Como minha família achava melhor não expor o caso, cometi o erro de não procurar profissionais conhecidos, acabei pegando uma mulher muito ruim “de porta de cadeia”, indicada pelo escrivão. Ela nem apareceu na audiência. Fiquei sozinha com meu filho e minha mãe, com a psicóloga do Pérola Byinton e a professora como testemunhas. O pai (abusador) alegou que eu estava inventando tudo porque tinha ciúmes da nova namorada dele e a juíza acatou. Foi terrível ver a juíza, o promotor e o advogado fazerem perguntas para o meu filho de três anos, como se ele fosse um adulto, ele só olhava para mim assustado e mudo. Aí, o advogado de defesa se aproveitou e disse que somente o fato dele olhar para mim significava que eu o estava induzindo a inventar a história. O próprio Ministério Público pediu a absolvição do criminoso por falta de provas. Eu troquei quatro vezes de advogado. Agora estou com um escritório bom, mas tinha que ter conseguido isso antes. Meu caso foi muito mal conduzido. Ter um bom advogado é imprescindível.
Por que é tão complicado prender o agressor?
É muito mais difícil do que parece.

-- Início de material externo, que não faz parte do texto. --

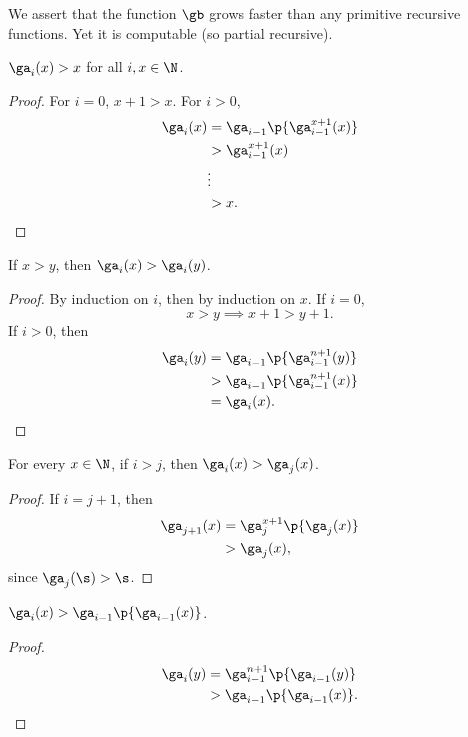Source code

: We assert that the function $\gb$ grows faster than any primitive recursive functions. Yet it is computable (so partial recursive).

\begin{lemma}
  $\ga_i(x) > x$ for all $i, x \in \N$.
\end{lemma}

\begin{proof}
  For $i = 0$, $x+1 > x$. For $i> 0$,
  \begin{align*}
    \ga_i(x) &= \ga_{i-1}\p{\ga_{i-1}^{x+1}(x)} \\
    &> \ga_{i-1}^{x+1}(x) \\
    &\vdots \\
    &> x.
  \end{align*}
\end{proof}

\begin{lemma}
  If $x > y$, then $\ga_i(x) > \ga_i(y)$.
\end{lemma}

\begin{proof}
  By induction on $i$, then by induction on $x$.
  If $i = 0$,
  $$ x > y \implies x+1 > y+1. $$
  If $i > 0$, then
  \begin{align*}
    \ga_i(y)
    &= \ga_{i-1}\p{\ga_{i-1}^{n+1}(y)} \\
    &> \ga_{i-1}\p{\ga_{i-1}^{n+1}(x)} \\
    &= \ga_i(x).
  \end{align*}
\end{proof}

\begin{lemma}
  For every $x \in \N$, if $i > j$, then $\ga_i(x) > \ga_j(x)$.
\end{lemma}

\begin{proof}
  If $i = j+1$, then
  \begin{align*}
    \ga_{j+1}(x)
    &= \ga_j^{x+1}\p{\ga_j(x)} \\
    &> \ga_j(x),
  \end{align*}
  since $\ga_j(\s) > \s$.
\end{proof}

\begin{lemma}
  $\ga_i(x) > \ga_{i-1}\p{\ga_{i-1}(x)}$.
\end{lemma}

\begin{proof}
  \begin{align*}
    \ga_i(y)
    &= \ga_{i-1}^{n+1}\p{\ga_{i-1}(y)} \\
    &> \ga_{i-1}\p{\ga_{i-1}(x)}.
  \end{align*}
\end{proof}


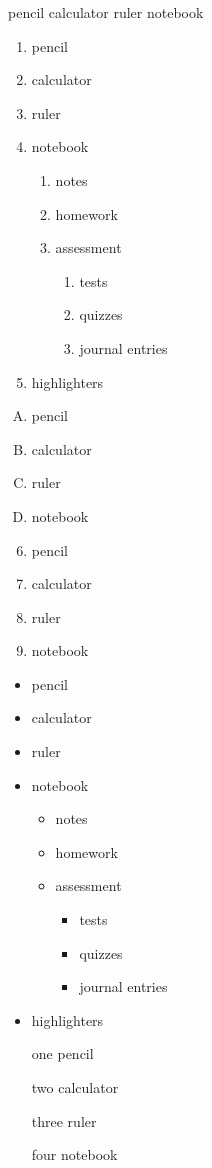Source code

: \documentclass[11pt]{article}
\begin{document}
pencil
calculator 
ruler 
notebook


\begin{enumerate}
 \item pencil
 \item calculator
 \item ruler
 \item notebook
	\begin{enumerate}
	 \item notes
	 \item homework
	 \item assessment
		\begin{enumerate}
		\item tests
		\item quizzes
		\item journal entries
		\end{enumerate}
	\end{enumerate}
 \item highlighters
\end{enumerate}

\vspace{1cm}

\begin{enumerate}[A.]
 \item pencil
 \item calculator
 \item ruler
 \item notebook
\end{enumerate}

\vspace{1cm}

\begin{enumerate} \setcounter{enumi}{5}
 \item pencil
 \item calculator
 \item ruler
 \item notebook
\end{enumerate}

\pagebreak

\begin{itemize}
 \item pencil
 \item calculator
 \item ruler
 \item notebook
	\begin{itemize}
	 \item notes
	 \item homework
	 \item assessment
		\begin{itemize}
		\item tests
		\item quizzes
		\item journal entries
		\end{itemize}
	\end{itemize}
 \item highlighters
\end{itemize}

\vspace{1cm}

\begin{enumerate}
 \item[one] pencil
 \item[two] calculator
 \item[three] ruler
 \item[four] notebook
\end{enumerate}
\end{document}
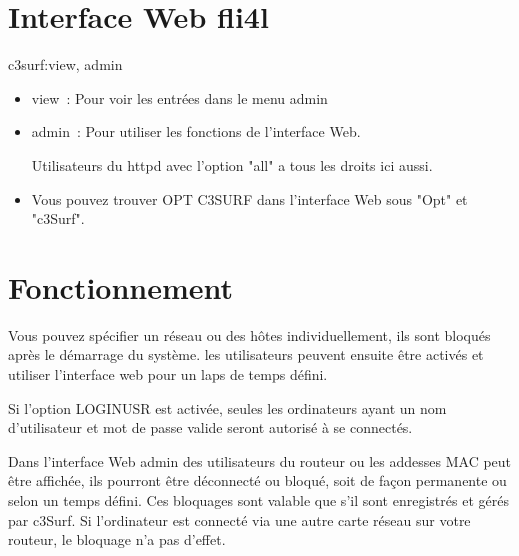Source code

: \section {Interface Web fli4l}

c3surf:view, admin
\begin{itemize}
    \item view~: Pour voir les entrées dans le menu admin
    \item admin~: Pour utiliser les fonctions de l'interface Web.

    Utilisateurs du httpd avec l'option "all" a tous les droits ici aussi.

    \item Vous pouvez trouver OPT C3SURF dans l'interface Web sous "Opt" et "c3Surf".
\end{itemize}

\section {Fonctionnement}

Vous pouvez spécifier un réseau ou des hôtes individuellement, ils sont bloqués
après le démarrage du système. les utilisateurs peuvent ensuite être activés et
utiliser l'interface web pour un laps de temps défini.

\parskip 12pt

Si l'option LOGINUSR est activée, seules les ordinateurs ayant un nom d'utilisateur 
et mot de passe valide seront autorisé à se connectés.
\parskip 12pt

Dans l'interface Web admin des utilisateurs du routeur ou les addesses MAC peut être
affichée, ils pourront être déconnecté ou bloqué, soit de façon permanente ou selon
un temps défini. Ces bloquages sont valable que s'il sont enregistrés et gérés par c3Surf.
Si l'ordinateur est connecté via une autre carte réseau sur votre routeur, le bloquage
n'a pas d'effet.
\parskip 12pt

A Justiça só considera crime, quando houve flagrante e não enxerga que está criando uma máfia de criminosos. Pesquisas sérias mostram hoje que todos os piores matadores e agressores que se utilizam de requintes de crueldade, sofreram abuso na infância. Se o ciclo não parar, estarão sendo criados novos abusadores. O maior medo de uma mãe cujo filho sofreu abuso, é que ele vire um agressor no futuro. A gente entra em desespero, não gosto nem de pensar nisso. Há casos em que o abusador é solto e ainda a mãe tem que ficar pagando indenização, ouvi um caso deste na espera do visitário público. Mesmo enfrentando todos estes problemas, inclusive correndo o risco de estar lidando com juízes de caráter duvidoso, ou até mesmo pedófilos, no julgamento, as mães não podem abafar o caso, porque precisamos proteger nossas crianças. Eu hoje luto para que o abusador perca o direito de ver meu filho. Se não persistirmos, a gente não muda esta situação. O Estado não enxerga que ao deixar o abusador em liberdade, mais casos aparecerão e quanto mais casos aparecerem, mais eles terão que se movimentar para transformar esta realidade.

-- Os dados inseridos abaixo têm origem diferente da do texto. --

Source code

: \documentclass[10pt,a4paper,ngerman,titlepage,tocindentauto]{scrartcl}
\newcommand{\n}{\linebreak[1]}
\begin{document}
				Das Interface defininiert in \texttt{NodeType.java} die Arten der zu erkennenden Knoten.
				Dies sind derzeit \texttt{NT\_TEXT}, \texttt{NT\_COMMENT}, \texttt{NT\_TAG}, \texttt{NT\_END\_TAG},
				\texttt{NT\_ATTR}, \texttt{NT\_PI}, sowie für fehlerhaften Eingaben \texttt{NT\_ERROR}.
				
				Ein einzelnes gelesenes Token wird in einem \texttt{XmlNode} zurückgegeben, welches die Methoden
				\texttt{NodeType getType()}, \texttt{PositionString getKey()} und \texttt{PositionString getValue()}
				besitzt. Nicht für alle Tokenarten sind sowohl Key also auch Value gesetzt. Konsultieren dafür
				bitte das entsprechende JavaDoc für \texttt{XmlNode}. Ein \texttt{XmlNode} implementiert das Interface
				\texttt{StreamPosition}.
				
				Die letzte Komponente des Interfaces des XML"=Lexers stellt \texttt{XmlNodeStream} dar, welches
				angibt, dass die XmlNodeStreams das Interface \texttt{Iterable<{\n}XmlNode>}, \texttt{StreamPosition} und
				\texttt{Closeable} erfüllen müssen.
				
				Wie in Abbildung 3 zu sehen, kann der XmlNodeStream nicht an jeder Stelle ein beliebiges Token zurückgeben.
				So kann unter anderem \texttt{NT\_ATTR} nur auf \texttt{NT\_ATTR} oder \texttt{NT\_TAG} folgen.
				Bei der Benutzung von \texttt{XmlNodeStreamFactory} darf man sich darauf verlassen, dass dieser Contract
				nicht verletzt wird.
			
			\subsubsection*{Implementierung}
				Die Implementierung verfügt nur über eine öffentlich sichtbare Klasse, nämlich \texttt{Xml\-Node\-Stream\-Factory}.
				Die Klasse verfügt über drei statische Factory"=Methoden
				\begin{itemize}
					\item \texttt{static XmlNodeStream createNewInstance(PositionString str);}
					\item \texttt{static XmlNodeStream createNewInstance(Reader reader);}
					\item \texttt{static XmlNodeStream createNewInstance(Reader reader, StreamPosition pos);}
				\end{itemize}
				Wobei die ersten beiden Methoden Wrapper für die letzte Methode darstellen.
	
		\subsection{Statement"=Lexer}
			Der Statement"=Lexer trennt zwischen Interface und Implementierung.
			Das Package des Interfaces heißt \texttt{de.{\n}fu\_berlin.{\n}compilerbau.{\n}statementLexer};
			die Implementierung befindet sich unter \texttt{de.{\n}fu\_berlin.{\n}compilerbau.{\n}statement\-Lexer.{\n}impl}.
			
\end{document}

O que tem feito para mudar esta situação?
No desespero, eu cheguei até a mandar uma carta ao Presidente da República e recebi uma resposta dizendo apenas que encaminhariam à área de Direitos Humanos. Hoje, estou cercada de profissionais especializados e luto muito. Sou apenas uma formiguinha, mas, juntos, podemos formar um exército. A cabeça de quem está no Judiciário precisa mudar, porque as mães das vítimas são vistas como loucas e os agressores são protegidos. Os laudos psicológicos precisam ter realmente validade nos processos e defendo que sejam formados juízes e outros profissionais especializados em abuso sexual, que haja um rol de profissionais especializados no assunto. Não quero mais viver este inferno. Espero contribuir por um mundo melhor, mais justo e humano onde as crianças tenham de fato proteção do Estado, que as mães sejam ouvidas e tratadas com respeito e dignidade, e os abusadores sejam punidos e não tenham mais chance de fazer novas vítimas. O pai do meu filho pode agora estar abusando de outras crianças impunemente.